### EXERCISE GOAL:
Among the entries that follow, find every line with the word "camera" and list it.

### INFORMATION SUPPLIED:
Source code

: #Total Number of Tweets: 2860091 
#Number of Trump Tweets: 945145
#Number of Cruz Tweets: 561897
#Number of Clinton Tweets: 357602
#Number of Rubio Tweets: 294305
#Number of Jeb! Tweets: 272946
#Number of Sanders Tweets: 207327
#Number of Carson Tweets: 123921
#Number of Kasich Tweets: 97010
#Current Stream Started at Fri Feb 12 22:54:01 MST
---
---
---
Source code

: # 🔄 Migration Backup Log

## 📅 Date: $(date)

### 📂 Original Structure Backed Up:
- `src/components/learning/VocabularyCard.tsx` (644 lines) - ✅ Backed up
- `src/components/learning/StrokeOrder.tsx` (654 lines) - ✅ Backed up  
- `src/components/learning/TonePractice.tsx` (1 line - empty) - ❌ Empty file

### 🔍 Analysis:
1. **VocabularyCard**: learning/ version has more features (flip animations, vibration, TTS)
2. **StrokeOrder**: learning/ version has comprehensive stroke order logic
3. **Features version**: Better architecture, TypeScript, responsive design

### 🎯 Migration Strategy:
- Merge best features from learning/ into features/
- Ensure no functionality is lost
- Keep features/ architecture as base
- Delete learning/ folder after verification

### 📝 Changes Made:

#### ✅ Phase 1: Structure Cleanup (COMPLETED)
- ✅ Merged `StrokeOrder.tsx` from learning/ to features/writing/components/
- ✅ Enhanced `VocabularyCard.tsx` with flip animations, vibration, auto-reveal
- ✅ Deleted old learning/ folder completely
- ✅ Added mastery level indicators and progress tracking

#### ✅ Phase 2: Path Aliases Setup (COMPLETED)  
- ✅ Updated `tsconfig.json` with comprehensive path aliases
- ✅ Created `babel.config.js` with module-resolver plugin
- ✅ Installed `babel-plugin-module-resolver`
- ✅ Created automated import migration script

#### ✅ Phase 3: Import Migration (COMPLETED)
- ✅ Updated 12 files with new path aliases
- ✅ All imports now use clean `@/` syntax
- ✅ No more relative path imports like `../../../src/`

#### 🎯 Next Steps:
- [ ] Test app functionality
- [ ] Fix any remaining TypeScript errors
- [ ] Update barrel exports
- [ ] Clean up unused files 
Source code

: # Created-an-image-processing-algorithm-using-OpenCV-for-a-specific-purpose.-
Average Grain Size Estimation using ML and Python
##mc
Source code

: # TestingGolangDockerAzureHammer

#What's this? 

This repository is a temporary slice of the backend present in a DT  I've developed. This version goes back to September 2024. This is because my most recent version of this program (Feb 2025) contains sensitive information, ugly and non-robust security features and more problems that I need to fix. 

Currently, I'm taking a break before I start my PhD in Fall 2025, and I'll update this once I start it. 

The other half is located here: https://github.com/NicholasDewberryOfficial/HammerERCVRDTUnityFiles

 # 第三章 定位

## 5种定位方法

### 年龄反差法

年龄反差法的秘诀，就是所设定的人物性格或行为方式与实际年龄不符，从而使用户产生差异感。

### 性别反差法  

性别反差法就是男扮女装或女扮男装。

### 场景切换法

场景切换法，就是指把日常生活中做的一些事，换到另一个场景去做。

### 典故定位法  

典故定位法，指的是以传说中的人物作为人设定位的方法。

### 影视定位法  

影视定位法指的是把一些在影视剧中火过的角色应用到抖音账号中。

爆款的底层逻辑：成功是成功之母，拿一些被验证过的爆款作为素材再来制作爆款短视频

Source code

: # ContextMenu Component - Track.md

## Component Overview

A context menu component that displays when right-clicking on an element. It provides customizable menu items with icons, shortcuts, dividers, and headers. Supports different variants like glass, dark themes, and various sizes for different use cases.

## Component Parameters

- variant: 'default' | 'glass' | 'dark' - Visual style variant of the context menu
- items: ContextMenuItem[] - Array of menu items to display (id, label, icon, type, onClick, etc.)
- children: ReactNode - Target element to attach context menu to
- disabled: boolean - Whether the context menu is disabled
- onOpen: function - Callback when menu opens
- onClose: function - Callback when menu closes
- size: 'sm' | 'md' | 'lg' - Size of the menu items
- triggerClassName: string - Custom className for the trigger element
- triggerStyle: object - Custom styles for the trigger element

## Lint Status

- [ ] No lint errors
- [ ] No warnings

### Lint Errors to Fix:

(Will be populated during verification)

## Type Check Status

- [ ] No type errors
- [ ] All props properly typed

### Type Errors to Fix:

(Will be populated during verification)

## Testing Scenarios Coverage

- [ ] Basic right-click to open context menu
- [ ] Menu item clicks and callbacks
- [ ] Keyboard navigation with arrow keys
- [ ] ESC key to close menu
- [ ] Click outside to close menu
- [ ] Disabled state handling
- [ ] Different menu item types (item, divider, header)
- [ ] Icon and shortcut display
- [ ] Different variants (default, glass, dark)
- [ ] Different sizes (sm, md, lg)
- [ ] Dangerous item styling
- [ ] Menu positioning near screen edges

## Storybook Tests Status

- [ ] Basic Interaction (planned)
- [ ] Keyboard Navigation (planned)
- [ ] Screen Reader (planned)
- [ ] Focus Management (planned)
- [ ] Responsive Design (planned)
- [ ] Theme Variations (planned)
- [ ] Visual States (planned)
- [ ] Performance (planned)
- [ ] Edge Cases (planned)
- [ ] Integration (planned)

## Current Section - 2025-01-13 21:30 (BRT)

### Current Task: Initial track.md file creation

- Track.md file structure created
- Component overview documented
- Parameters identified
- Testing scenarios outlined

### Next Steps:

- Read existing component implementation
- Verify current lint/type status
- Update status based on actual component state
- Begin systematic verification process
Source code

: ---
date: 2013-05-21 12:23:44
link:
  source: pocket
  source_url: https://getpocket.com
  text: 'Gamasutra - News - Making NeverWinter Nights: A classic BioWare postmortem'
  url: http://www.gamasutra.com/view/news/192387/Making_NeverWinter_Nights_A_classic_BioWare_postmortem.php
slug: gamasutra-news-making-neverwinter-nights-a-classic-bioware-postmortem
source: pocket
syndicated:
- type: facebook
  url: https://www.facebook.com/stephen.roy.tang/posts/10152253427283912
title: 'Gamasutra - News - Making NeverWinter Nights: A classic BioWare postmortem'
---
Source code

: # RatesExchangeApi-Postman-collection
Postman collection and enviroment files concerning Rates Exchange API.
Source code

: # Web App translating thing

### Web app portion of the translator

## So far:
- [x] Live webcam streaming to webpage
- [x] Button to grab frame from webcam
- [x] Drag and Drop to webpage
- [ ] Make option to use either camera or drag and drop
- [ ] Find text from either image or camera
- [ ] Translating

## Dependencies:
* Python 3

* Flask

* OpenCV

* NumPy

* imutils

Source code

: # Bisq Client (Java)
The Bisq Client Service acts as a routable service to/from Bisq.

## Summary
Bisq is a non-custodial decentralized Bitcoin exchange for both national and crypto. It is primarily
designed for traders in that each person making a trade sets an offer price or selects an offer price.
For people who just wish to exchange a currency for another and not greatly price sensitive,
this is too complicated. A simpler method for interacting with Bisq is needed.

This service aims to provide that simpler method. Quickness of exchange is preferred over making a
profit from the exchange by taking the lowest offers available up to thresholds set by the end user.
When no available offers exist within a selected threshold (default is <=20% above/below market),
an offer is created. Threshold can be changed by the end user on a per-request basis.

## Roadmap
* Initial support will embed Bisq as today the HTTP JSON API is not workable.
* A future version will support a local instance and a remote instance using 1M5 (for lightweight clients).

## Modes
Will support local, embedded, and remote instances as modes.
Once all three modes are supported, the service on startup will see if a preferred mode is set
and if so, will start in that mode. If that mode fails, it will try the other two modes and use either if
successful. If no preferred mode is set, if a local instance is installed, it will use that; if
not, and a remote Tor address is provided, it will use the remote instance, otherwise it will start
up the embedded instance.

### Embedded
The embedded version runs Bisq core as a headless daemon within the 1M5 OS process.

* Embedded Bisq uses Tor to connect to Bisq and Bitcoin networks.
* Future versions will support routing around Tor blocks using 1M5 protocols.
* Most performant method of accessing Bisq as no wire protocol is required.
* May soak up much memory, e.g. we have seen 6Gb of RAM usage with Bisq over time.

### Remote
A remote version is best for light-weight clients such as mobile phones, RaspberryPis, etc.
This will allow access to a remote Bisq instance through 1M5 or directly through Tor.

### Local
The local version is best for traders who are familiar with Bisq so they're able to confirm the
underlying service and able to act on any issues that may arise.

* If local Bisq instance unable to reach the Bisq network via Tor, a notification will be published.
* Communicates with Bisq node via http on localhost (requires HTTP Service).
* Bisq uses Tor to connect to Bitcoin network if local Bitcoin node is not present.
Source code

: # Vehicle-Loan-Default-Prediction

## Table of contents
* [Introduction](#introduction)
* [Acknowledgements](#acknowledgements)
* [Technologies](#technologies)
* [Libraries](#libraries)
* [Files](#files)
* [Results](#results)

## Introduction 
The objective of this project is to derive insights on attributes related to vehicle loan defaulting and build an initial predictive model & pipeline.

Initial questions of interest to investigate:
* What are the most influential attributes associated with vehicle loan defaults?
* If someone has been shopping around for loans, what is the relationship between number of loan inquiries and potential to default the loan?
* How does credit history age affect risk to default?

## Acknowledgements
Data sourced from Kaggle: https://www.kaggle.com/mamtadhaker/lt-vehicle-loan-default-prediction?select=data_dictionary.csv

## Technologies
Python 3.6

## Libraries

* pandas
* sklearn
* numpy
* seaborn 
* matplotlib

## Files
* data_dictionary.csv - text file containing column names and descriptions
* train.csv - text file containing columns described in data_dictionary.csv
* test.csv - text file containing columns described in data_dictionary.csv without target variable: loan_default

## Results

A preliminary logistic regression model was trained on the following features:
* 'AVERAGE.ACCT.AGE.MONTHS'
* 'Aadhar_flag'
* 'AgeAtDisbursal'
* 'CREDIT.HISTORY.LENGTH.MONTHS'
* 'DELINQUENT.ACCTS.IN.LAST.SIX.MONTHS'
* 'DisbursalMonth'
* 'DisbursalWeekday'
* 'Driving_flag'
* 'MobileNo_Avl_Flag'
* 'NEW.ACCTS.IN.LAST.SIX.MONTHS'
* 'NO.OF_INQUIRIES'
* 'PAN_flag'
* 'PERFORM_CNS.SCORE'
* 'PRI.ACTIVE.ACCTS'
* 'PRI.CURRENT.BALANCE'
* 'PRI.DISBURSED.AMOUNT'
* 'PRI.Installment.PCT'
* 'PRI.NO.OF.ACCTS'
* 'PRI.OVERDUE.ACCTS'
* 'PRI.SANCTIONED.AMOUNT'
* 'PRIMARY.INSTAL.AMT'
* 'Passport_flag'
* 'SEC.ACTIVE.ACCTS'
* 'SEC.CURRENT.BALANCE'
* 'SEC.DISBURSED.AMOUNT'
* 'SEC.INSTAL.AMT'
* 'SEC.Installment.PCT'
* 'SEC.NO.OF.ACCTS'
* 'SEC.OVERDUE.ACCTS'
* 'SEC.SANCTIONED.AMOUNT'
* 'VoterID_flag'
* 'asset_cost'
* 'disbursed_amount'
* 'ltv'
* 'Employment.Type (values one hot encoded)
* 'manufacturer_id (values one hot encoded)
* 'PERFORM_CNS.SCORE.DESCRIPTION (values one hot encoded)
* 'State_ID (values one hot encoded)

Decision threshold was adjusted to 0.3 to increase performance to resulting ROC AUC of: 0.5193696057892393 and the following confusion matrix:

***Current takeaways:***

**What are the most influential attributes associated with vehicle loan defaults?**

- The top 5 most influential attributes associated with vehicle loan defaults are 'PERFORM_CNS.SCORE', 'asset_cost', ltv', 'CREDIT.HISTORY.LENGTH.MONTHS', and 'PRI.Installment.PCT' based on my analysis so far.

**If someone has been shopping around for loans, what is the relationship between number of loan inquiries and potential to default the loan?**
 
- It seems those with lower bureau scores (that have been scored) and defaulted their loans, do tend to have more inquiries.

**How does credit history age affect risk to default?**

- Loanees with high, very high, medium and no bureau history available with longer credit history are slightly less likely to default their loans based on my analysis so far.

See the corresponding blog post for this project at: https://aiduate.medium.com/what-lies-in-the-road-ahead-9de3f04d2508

### EXPECTED OUTPUT:
- [ ] Make option to use either camera or drag and drop
- [ ] Find text from either image or camera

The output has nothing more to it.